Our Supreme Court has accepted such a definition of “warranty”, as expressed by Judge Hastings, in Wright-Bachman, Inc. v. Hodnett, et al., 235 Ind. 307, at 313, 133 N. E. 2d 713, at 716 (1956), wherein it stated:

“It is well settled that an action of breach of warranty may be either a contract action or a tort action, depending on the allegations of the complaint.”

It should be pointed out, however, that strict liability under § 402A, supra, is not the same as liability for breach of the warranty of fitness or merchantability. “Warranty” as used by Judge Hastings and in this opinion is intended in the broad sense of the word and is intended only to identify by analogy the conceptual basis of liability. It should not be confused in this context with the express and implied contract warranties as they may relate to products liability.

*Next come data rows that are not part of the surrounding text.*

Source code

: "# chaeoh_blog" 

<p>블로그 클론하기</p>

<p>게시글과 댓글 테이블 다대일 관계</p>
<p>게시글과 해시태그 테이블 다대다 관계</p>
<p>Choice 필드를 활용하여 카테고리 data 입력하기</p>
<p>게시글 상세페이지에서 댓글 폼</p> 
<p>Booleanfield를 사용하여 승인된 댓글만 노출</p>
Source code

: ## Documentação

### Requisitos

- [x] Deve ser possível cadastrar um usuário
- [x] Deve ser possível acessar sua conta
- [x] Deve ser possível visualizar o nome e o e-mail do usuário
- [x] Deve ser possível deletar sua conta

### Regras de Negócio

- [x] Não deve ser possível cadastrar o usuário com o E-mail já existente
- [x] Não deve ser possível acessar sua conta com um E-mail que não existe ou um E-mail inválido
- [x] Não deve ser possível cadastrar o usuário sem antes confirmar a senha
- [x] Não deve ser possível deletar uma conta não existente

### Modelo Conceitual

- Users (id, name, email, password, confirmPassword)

*52It is apparent that negligence, per Sandefur, and “strict liability” are distinct and independent bases for a cause of action: the former based on negligent manufacture, inspection, assembly or repair, and the latter on the § 402A, supra, protection against any defect rendering a product unreasonably dangerous regardless of fault.

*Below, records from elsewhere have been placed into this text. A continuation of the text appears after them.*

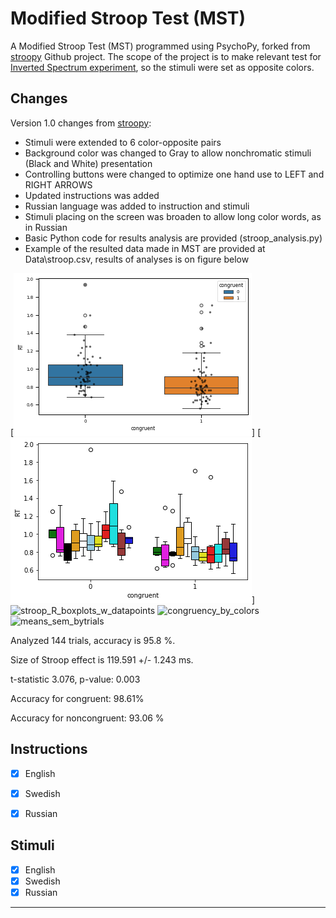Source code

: # Modified Stroop Test (MST)
A Modified Stroop Test (MST) programmed using PsychoPy, forked from [stroopy](https://github.com/marsja/stroopy) Github project.
The scope of the project is to make relevant test for [Inverted Spectrum experiment](https://osf.io/ed4sy/), so the stimuli were set as opposite colors. 

## Changes
Version 1.0 changes from [stroopy](https://github.com/marsja/stroopy):
* Stimuli were extended to 6 color-opposite pairs
* Background color was changed to Gray to allow nonchromatic stimuli (Black and White) presentation
* Controlling buttons were changed to optimize one hand use to LEFT and RIGHT ARROWS
* Updated instructions was added
* Russian language was added to instruction and stimuli
* Stimuli placing on the screen was broaden to allow long color words, as in Russian
* Basic Python code for results analysis are provided (stroop_analysis.py)
* Example of the resulted data made in MST are provided at Data\stroop.csv, results of analyses is on figure below
  
[![overall statistics](MST1.png)]
[![statistics by color](MST2.png)]
![stroop_R_boxplots_w_datapoints](https://github.com/user-attachments/assets/10ee4577-5290-4be9-aeb3-ce00f6cf1312)
![congruency_by_colors](https://github.com/user-attachments/assets/abed2f54-f50b-458f-a5da-0504b10e987a)
![means_sem_bytrials](https://github.com/user-attachments/assets/d60ba044-100b-4713-9d87-2b0a5d080198)



Analyzed  144  trials, accuracy is  95.8 %.

Size of Stroop effect is 119.591 +/- 1.243 ms.

t-statistic 3.076, p-value: 0.003

Accuracy for congruent:  98.61%

Accuracy for noncongruent:  93.06 %

## Instructions
- [x] English
- [x] Swedish
- [x] Russian


## Stimuli
- [x] English
- [x] Swedish
- [x] Russian

---------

However, the fundamental policy on which both concepts rest is the same: protection of the consumer from physical harm caused by a product. The application of Sandefur in Indiana was a response to the problem of the “privity” barrier ; and “strict liability” per § 402A, supra, was a response to the problem of the “proof” barrier.

We think these principles are sound and we expressly adopt § 402A, supra, as the law of this state.2

The legal continuum encompassing “strict liability” has proven extremely flexible and adaptable. Beginning with common-law trespass to the person, tort concepts of injury to the person have evolved through stages of negligence, res ipsa loquitor, and strict liability for dangerous instrumentalities, i.e., dynamite. The warranty in tort concept of § 402A, however, has proven to be a difficult step to take, in many instances, because it moves so severely away from traditional concepts of “fault” and “negligence.”

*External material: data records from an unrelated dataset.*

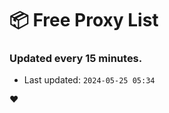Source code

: # :package: Free Proxy List
### Updated every 15 minutes.

- Last updated: `2024-05-25 05:34`

:heart:
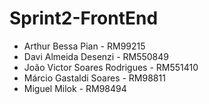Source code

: # Sprint2-FrontEnd
 
* Arthur Bessa Pian - RM99215
* Davi Almeida Desenzi - RM550849
* João Victor Soares Rodrigues - RM551410
* Márcio Gastaldi Soares - RM98811
* Miguel Milok - RM98494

Comment c under § 402A, supra, provides the following rationale for imposition of the doctrine:

“On whatever theory, the justification for the strict liability has been said to be that the seller, by marketing his *53product for use and consumption, has undertaken and assumed a special responsibility toward any member of the consuming public who may be injured by it; that the public has the right to and does expect, in the case of products which it needs and for which it is forced to rely upon the seller, that reputable sellers will stand behind their goods; that public policy demands that the burden of accidental injuries caused by products intended for consumption be placed upon those who market them, and be treated as a cost of production against which liability insurance can be obtained; and that the consumer of such products is entitled to the maximum of protection at the hands of someone, and the proper persons to afford it are those who market the products.”

This rationale has proven to be sound and has been accepted in numerous jurisdictions. The essential question is one of values: Who deserves protection when an injury occurs, notwithstanding due care in the manufacture of the product— the manufacturer, or the consumer?

In theory at least, as pointed out above in Comment c, if the price of the product accurately reflects the cost of the product, then the consumer is contributing to a fund for his own protection.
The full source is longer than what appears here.